-- REQUIRED WORK --
Print the whole listing again exactly as it stands, leaving out any images.

-- DATA --
────────────────

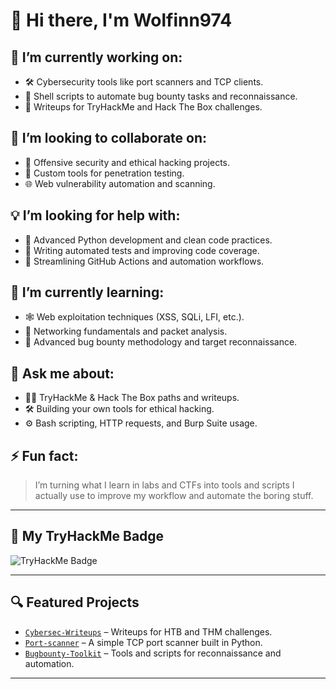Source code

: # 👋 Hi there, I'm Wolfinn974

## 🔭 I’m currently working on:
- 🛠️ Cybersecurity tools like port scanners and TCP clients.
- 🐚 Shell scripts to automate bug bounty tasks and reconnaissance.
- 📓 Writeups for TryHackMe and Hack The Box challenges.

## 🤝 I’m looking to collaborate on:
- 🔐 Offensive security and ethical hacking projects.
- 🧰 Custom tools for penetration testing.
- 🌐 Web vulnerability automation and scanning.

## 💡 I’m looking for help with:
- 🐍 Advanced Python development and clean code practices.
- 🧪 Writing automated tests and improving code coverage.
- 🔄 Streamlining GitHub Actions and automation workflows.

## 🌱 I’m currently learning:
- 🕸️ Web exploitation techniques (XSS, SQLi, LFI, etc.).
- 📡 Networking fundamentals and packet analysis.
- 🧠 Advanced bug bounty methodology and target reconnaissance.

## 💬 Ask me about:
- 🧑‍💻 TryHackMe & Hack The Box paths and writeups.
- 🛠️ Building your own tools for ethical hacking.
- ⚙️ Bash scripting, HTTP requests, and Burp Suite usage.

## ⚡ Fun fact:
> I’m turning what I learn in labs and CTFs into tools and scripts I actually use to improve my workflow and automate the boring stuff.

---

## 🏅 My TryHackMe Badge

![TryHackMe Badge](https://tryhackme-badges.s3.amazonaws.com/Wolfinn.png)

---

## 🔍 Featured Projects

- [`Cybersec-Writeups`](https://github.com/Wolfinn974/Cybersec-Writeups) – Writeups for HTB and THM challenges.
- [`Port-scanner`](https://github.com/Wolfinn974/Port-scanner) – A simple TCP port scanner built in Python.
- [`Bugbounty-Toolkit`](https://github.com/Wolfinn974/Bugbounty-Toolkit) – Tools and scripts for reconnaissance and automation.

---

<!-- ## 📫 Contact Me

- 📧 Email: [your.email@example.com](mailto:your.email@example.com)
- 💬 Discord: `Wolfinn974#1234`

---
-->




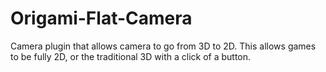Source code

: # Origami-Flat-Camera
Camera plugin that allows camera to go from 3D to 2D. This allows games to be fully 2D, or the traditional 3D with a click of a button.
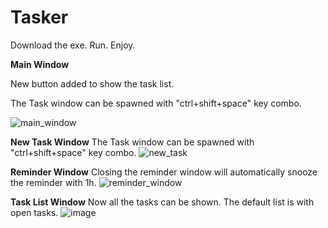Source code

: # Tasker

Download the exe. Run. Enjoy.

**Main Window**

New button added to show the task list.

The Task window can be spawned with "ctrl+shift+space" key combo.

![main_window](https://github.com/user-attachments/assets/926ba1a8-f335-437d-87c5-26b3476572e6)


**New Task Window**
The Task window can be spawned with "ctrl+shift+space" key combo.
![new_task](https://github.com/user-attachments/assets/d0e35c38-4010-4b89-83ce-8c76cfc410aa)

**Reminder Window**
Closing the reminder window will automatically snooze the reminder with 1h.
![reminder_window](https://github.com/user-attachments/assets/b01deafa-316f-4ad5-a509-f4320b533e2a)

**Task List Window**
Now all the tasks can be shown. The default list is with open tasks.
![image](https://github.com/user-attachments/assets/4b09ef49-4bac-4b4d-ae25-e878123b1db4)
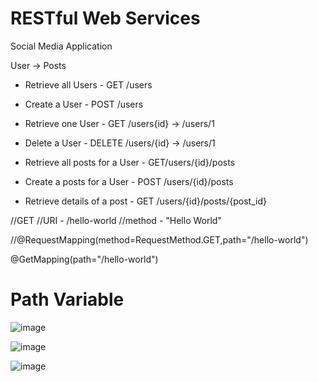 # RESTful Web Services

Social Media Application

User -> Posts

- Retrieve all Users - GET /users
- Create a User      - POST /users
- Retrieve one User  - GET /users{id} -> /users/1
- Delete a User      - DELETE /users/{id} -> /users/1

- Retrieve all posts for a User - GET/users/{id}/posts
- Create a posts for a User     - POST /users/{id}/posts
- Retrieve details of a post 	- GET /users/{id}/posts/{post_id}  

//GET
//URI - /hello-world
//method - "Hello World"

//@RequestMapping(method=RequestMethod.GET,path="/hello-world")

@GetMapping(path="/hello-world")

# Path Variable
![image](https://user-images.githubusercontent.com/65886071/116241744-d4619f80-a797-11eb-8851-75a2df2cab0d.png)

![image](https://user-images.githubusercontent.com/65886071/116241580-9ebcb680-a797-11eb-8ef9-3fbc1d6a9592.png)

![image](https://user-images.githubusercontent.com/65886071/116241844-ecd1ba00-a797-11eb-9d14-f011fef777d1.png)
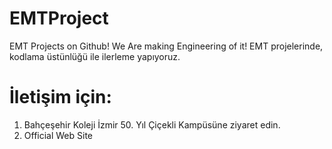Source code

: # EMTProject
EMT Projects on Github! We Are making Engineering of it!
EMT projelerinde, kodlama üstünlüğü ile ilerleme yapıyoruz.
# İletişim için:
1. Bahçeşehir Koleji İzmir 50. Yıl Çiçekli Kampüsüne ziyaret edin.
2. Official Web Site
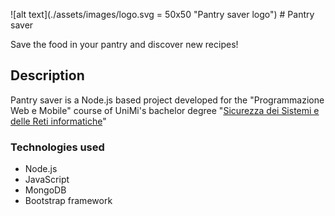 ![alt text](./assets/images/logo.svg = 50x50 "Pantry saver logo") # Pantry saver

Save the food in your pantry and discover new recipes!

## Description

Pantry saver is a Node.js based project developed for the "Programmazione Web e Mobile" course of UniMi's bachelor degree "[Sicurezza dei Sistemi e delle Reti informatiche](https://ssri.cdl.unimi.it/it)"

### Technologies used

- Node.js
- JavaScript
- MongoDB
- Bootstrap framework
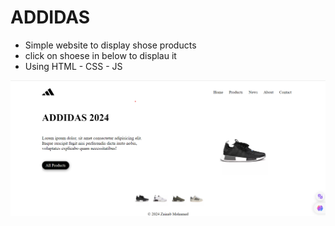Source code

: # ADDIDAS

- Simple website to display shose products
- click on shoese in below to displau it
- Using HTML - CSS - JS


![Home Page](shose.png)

────────────────

-- EXERCISE SOLUTION --
Source code

: # 👋 Hi there, I'm Wolfinn974

## 🔭 I’m currently working on:
- 🛠️ Cybersecurity tools like port scanners and TCP clients.
- 🐚 Shell scripts to automate bug bounty tasks and reconnaissance.
- 📓 Writeups for TryHackMe and Hack The Box challenges.

## 🤝 I’m looking to collaborate on:
- 🔐 Offensive security and ethical hacking projects.
- 🧰 Custom tools for penetration testing.
- 🌐 Web vulnerability automation and scanning.

## 💡 I’m looking for help with:
- 🐍 Advanced Python development and clean code practices.
- 🧪 Writing automated tests and improving code coverage.
- 🔄 Streamlining GitHub Actions and automation workflows.

## 🌱 I’m currently learning:
- 🕸️ Web exploitation techniques (XSS, SQLi, LFI, etc.).
- 📡 Networking fundamentals and packet analysis.
- 🧠 Advanced bug bounty methodology and target reconnaissance.

## 💬 Ask me about:
- 🧑‍💻 TryHackMe & Hack The Box paths and writeups.
- 🛠️ Building your own tools for ethical hacking.
- ⚙️ Bash scripting, HTTP requests, and Burp Suite usage.

## ⚡ Fun fact:
> I’m turning what I learn in labs and CTFs into tools and scripts I actually use to improve my workflow and automate the boring stuff.

---

## 🏅 My TryHackMe Badge

![TryHackMe Badge](https://tryhackme-badges.s3.amazonaws.com/Wolfinn.png)

---

## 🔍 Featured Projects

- [`Cybersec-Writeups`](https://github.com/Wolfinn974/Cybersec-Writeups) – Writeups for HTB and THM challenges.
- [`Port-scanner`](https://github.com/Wolfinn974/Port-scanner) – A simple TCP port scanner built in Python.
- [`Bugbounty-Toolkit`](https://github.com/Wolfinn974/Bugbounty-Toolkit) – Tools and scripts for reconnaissance and automation.

---

<!-- ## 📫 Contact Me

- 📧 Email: [your.email@example.com](mailto:your.email@example.com)
- 💬 Discord: `Wolfinn974#1234`

---
-->




Source code

: # Origami-Flat-Camera
Camera plugin that allows camera to go from 3D to 2D. This allows games to be fully 2D, or the traditional 3D with a click of a button.
Source code

: # Tasker

Download the exe. Run. Enjoy.

**Main Window**

New button added to show the task list.

The Task window can be spawned with "ctrl+shift+space" key combo.

![main_window](https://github.com/user-attachments/assets/926ba1a8-f335-437d-87c5-26b3476572e6)


**New Task Window**
The Task window can be spawned with "ctrl+shift+space" key combo.
![new_task](https://github.com/user-attachments/assets/d0e35c38-4010-4b89-83ce-8c76cfc410aa)

**Reminder Window**
Closing the reminder window will automatically snooze the reminder with 1h.
![reminder_window](https://github.com/user-attachments/assets/b01deafa-316f-4ad5-a509-f4320b533e2a)

**Task List Window**
Now all the tasks can be shown. The default list is with open tasks.
![image](https://github.com/user-attachments/assets/4b09ef49-4bac-4b4d-ae25-e878123b1db4)
 # RESTful Web Services

Social Media Application

User -> Posts

- Retrieve all Users - GET /users
- Create a User      - POST /users
- Retrieve one User  - GET /users{id} -> /users/1
- Delete a User      - DELETE /users/{id} -> /users/1

- Retrieve all posts for a User - GET/users/{id}/posts
- Create a posts for a User     - POST /users/{id}/posts
- Retrieve details of a post 	- GET /users/{id}/posts/{post_id}  

//GET
//URI - /hello-world
//method - "Hello World"

//@RequestMapping(method=RequestMethod.GET,path="/hello-world")

@GetMapping(path="/hello-world")

# Path Variable
![image](https://user-images.githubusercontent.com/65886071/116241744-d4619f80-a797-11eb-8851-75a2df2cab0d.png)

![image](https://user-images.githubusercontent.com/65886071/116241580-9ebcb680-a797-11eb-8ef9-3fbc1d6a9592.png)

![image](https://user-images.githubusercontent.com/65886071/116241844-ecd1ba00-a797-11eb-9d14-f011fef777d1.png)
Source code

: # EMTProject
EMT Projects on Github! We Are making Engineering of it!
EMT projelerinde, kodlama üstünlüğü ile ilerleme yapıyoruz.
# İletişim için:
1. Bahçeşehir Koleji İzmir 50. Yıl Çiçekli Kampüsüne ziyaret edin.
2. Official Web Site
 ![alt text](./assets/images/logo.svg = 50x50 "Pantry saver logo") # Pantry saver

Save the food in your pantry and discover new recipes!

## Description

Pantry saver is a Node.js based project developed for the "Programmazione Web e Mobile" course of UniMi's bachelor degree "[Sicurezza dei Sistemi e delle Reti informatiche](https://ssri.cdl.unimi.it/it)"

### Technologies used

- Node.js
- JavaScript
- MongoDB
- Bootstrap framework
Source code

: # ADDIDAS

- Simple website to display shose products
- click on shoese in below to displau it
- Using HTML - CSS - JS


![Home Page](shose.png)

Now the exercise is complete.